The patches fix flaws in Windows, Office, Internet Explorer, Server Tools and Silverlight. Dustin Childs, group manager of response communications at Microsoft Trustworthy Computing, said that it recommended deploying MS13-021, MS13-022and MS13-027 first.
MS13-021 is the Internet Explorer patch and resolves nine issues in the browser, the most severe of which could allow remote code execution if a user views a specially crafted web page using Explorer.
Marc Maiffret, CTO of BeyondTrust, said: “This bulletin alone composes almost half of the vulnerabilities addressed this month. Every supported version of Internet Explorer (6 through 10) is affected, thus implicitly making all supported Windows platforms (including Windows RT) a target for attackers.”

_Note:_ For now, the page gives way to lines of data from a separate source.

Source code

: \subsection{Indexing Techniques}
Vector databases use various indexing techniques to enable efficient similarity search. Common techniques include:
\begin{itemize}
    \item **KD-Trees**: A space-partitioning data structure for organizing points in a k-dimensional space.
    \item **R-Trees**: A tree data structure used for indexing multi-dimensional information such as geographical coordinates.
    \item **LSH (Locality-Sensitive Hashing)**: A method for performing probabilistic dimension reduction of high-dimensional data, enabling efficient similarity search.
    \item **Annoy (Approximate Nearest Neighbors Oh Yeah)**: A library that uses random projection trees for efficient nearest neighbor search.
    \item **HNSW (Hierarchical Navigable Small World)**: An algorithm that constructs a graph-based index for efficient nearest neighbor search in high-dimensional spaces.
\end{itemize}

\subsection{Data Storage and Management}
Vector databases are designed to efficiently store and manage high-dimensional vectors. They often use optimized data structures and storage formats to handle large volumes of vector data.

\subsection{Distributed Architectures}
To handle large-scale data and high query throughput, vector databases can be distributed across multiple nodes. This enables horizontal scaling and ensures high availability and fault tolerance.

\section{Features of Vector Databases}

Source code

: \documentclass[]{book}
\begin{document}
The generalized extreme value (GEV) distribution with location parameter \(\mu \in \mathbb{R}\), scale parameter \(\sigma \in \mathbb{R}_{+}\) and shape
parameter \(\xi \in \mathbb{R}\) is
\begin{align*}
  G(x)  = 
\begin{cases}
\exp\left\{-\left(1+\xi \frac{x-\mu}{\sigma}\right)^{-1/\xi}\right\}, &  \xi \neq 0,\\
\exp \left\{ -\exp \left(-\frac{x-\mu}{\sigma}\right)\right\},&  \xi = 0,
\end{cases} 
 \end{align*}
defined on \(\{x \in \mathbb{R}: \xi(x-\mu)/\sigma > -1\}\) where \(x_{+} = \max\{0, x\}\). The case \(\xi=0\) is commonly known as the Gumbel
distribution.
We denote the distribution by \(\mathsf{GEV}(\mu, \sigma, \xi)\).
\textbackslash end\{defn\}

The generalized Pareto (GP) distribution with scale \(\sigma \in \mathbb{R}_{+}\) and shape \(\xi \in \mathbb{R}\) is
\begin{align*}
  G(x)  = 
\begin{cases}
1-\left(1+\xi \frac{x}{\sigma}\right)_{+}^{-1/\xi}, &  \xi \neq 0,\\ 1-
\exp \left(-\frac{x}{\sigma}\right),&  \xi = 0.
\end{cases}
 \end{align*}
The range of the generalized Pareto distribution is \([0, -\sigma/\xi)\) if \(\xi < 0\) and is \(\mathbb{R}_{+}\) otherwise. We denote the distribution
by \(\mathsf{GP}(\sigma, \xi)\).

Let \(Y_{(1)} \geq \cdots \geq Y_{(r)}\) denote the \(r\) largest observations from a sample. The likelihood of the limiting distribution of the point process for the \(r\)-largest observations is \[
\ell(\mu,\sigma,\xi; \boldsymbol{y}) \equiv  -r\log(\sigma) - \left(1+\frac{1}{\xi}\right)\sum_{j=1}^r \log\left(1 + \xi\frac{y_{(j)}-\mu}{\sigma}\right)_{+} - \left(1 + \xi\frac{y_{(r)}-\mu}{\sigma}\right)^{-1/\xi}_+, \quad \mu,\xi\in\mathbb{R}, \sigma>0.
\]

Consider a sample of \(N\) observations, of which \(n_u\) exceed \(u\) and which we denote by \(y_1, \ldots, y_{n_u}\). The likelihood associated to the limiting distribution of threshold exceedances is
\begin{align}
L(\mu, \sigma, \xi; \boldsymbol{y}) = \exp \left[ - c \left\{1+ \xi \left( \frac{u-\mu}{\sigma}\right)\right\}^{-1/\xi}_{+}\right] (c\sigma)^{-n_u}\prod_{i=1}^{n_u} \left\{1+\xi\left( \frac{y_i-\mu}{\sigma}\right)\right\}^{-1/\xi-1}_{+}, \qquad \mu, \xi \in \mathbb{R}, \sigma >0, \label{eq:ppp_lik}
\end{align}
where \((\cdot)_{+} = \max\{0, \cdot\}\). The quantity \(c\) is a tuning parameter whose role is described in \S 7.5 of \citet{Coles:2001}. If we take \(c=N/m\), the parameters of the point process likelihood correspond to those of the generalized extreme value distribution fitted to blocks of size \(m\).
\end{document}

Ziv Mador, director of security research at Trustwave, said: “This bulletin covers nine CVE's, eight of these were reported privately to Microsoft but one of them, and we suspect the one that is out of CVE numerical order, was publicly disclosed. As we suspected last week, all of them are use after free vulnerabilities in various parts of Internet Explorer.”
Microsoft also recommended the Silverlight patch be installed rapidly. This fixes a vulnerability that could allow remote code execution if an attacker hosts a website that contains a specially crafted Silverlight application.
Wolfgang Kandek, CTO of Qualys, said: “This patch for Silverlight addresses three flaws that can be used to take control of both Windows and Mac OS X computers.
Mador said: “This is something you usually see in Linux and not so often in Windows, at least not since the introduction of function pointer encoding in XP SP2. This one could require a little social engineering to exploit.
“Both Mac and Windows versions of Silverlight 5 are vulnerable, but not the current build 5.1.10411.0, which already addresses this vulnerability and is not impacted. Microsoft does expect exploit code to be developed for this fairly soon so it is best to allow auto update to do its thing and install the patch.”
The final patch Microsoft recommended focusing on is the important-rated MS13-027, which resolves three issues in Microsoft Windows that could allow elevation of privilege if an attacker gains access to a system. It said that in a default configuration, an unauthenticated attacker could only exploit this vulnerability if they have physical access to the system.
Mador said: “The flaw exists in all supported versions of Windows from XP SP2 up to Server 2012. Since the problem exists in the USB drivers you could try to prevent users from using USB devices, which these days would probably mean taking away their keyboard and mouse.”
The other two critical patches are MS13-023 that fixes a vulnerability in the Visio Viewer that could be exploited by convincing users to open seemingly legitimate email attachments, and MS13-024 that patches an elevation of privilege flaw in SharePoint.
Despite these, Microsoft did not issue a patch for the Internet Explorer 10 vulnerabilities exploited by Vupen at Pwn2Own. Andrew Storms, director of security operations at nCircle, said: “Unfortunately, this month's update doesn't include the IE 10 bug disclosed at the CanSec West Pwn2Own competition, but with Microsoft's commitment to rapid response on IE vulnerabilities, I'm sure we can expect that fix next month.”